_REQUIREMENT_: Without the pictures, return each record as it appears.

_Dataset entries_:
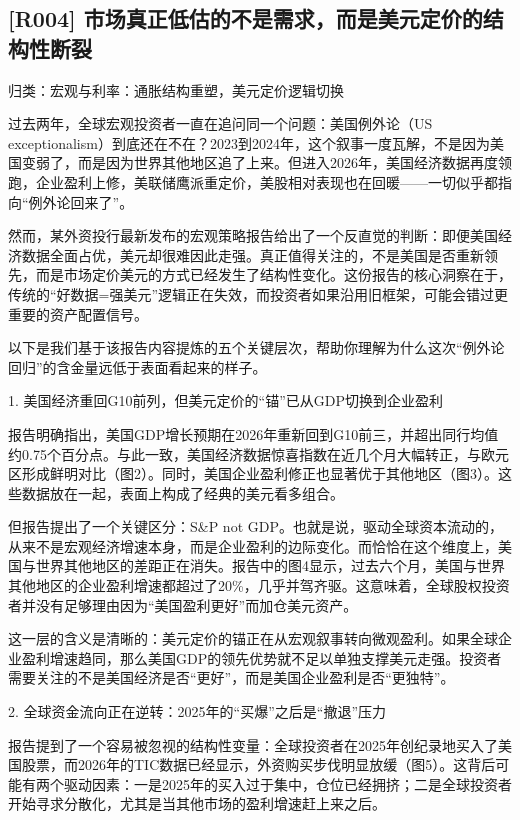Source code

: \documentclass[11pt]{ctexart}
\begin{document}
\subsection{[R004] 市场真正低估的不是需求，而是美元定价的结构性断裂}
{\small\color{refgray}归类：宏观与利率：通胀结构重塑，美元定价逻辑切换}

过去两年，全球宏观投资者一直在追问同一个问题：美国例外论（US exceptionalism）到底还在不在？2023到2024年，这个叙事一度瓦解，不是因为美国变弱了，而是因为世界其他地区追了上来。但进入2026年，美国经济数据再度领跑，企业盈利上修，美联储鹰派重定价，美股相对表现也在回暖——一切似乎都指向“例外论回来了”。

然而，某外资投行最新发布的宏观策略报告给出了一个反直觉的判断：即便美国经济数据全面占优，美元却很难因此走强。真正值得关注的，不是美国是否重新领先，而是市场定价美元的方式已经发生了结构性变化。这份报告的核心洞察在于，传统的“好数据=强美元”逻辑正在失效，而投资者如果沿用旧框架，可能会错过更重要的资产配置信号。

以下是我们基于该报告内容提炼的五个关键层次，帮助你理解为什么这次“例外论回归”的含金量远低于表面看起来的样子。

1. 美国经济重回G10前列，但美元定价的“锚”已从GDP切换到企业盈利

报告明确指出，美国GDP增长预期在2026年重新回到G10前三，并超出同行均值约0.75个百分点。与此一致，美国经济数据惊喜指数在近几个月大幅转正，与欧元区形成鲜明对比（图2）。同时，美国企业盈利修正也显著优于其他地区（图3）。这些数据放在一起，表面上构成了经典的美元看多组合。

但报告提出了一个关键区分：S\&P not GDP。也就是说，驱动全球资本流动的，从来不是宏观经济增速本身，而是企业盈利的边际变化。而恰恰在这个维度上，美国与世界其他地区的差距正在消失。报告中的图4显示，过去六个月，美国与世界其他地区的企业盈利增速都超过了20\%，几乎并驾齐驱。这意味着，全球股权投资者并没有足够理由因为“美国盈利更好”而加仓美元资产。

这一层的含义是清晰的：美元定价的锚正在从宏观叙事转向微观盈利。如果全球企业盈利增速趋同，那么美国GDP的领先优势就不足以单独支撑美元走强。投资者需要关注的不是美国经济是否“更好”，而是美国企业盈利是否“更独特”。

2. 全球资金流向正在逆转：2025年的“买爆”之后是“撤退”压力

报告提到了一个容易被忽视的结构性变量：全球投资者在2025年创纪录地买入了美国股票，而2026年的TIC数据已经显示，外资购买步伐明显放缓（图5）。这背后可能有两个驱动因素：一是2025年的买入过于集中，仓位已经拥挤；二是全球投资者开始寻求分散化，尤其是当其他市场的盈利增速赶上来之后。
\end{document}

_SOLUTION_:
Source code

: \documentclass[11pt]{ctexart}
\begin{document}
\subsection{[R004] 市场真正低估的不是需求，而是美元定价的结构性断裂}
{\small\color{refgray}归类：宏观与利率：通胀结构重塑，美元定价逻辑切换}

过去两年，全球宏观投资者一直在追问同一个问题：美国例外论（US exceptionalism）到底还在不在？2023到2024年，这个叙事一度瓦解，不是因为美国变弱了，而是因为世界其他地区追了上来。但进入2026年，美国经济数据再度领跑，企业盈利上修，美联储鹰派重定价，美股相对表现也在回暖——一切似乎都指向“例外论回来了”。

然而，某外资投行最新发布的宏观策略报告给出了一个反直觉的判断：即便美国经济数据全面占优，美元却很难因此走强。真正值得关注的，不是美国是否重新领先，而是市场定价美元的方式已经发生了结构性变化。这份报告的核心洞察在于，传统的“好数据=强美元”逻辑正在失效，而投资者如果沿用旧框架，可能会错过更重要的资产配置信号。

以下是我们基于该报告内容提炼的五个关键层次，帮助你理解为什么这次“例外论回归”的含金量远低于表面看起来的样子。

1. 美国经济重回G10前列，但美元定价的“锚”已从GDP切换到企业盈利

报告明确指出，美国GDP增长预期在2026年重新回到G10前三，并超出同行均值约0.75个百分点。与此一致，美国经济数据惊喜指数在近几个月大幅转正，与欧元区形成鲜明对比（图2）。同时，美国企业盈利修正也显著优于其他地区（图3）。这些数据放在一起，表面上构成了经典的美元看多组合。

但报告提出了一个关键区分：S\&P not GDP。也就是说，驱动全球资本流动的，从来不是宏观经济增速本身，而是企业盈利的边际变化。而恰恰在这个维度上，美国与世界其他地区的差距正在消失。报告中的图4显示，过去六个月，美国与世界其他地区的企业盈利增速都超过了20\%，几乎并驾齐驱。这意味着，全球股权投资者并没有足够理由因为“美国盈利更好”而加仓美元资产。

这一层的含义是清晰的：美元定价的锚正在从宏观叙事转向微观盈利。如果全球企业盈利增速趋同，那么美国GDP的领先优势就不足以单独支撑美元走强。投资者需要关注的不是美国经济是否“更好”，而是美国企业盈利是否“更独特”。

2. 全球资金流向正在逆转：2025年的“买爆”之后是“撤退”压力

报告提到了一个容易被忽视的结构性变量：全球投资者在2025年创纪录地买入了美国股票，而2026年的TIC数据已经显示，外资购买步伐明显放缓（图5）。这背后可能有两个驱动因素：一是2025年的买入过于集中，仓位已经拥挤；二是全球投资者开始寻求分散化，尤其是当其他市场的盈利增速赶上来之后。
\end{document}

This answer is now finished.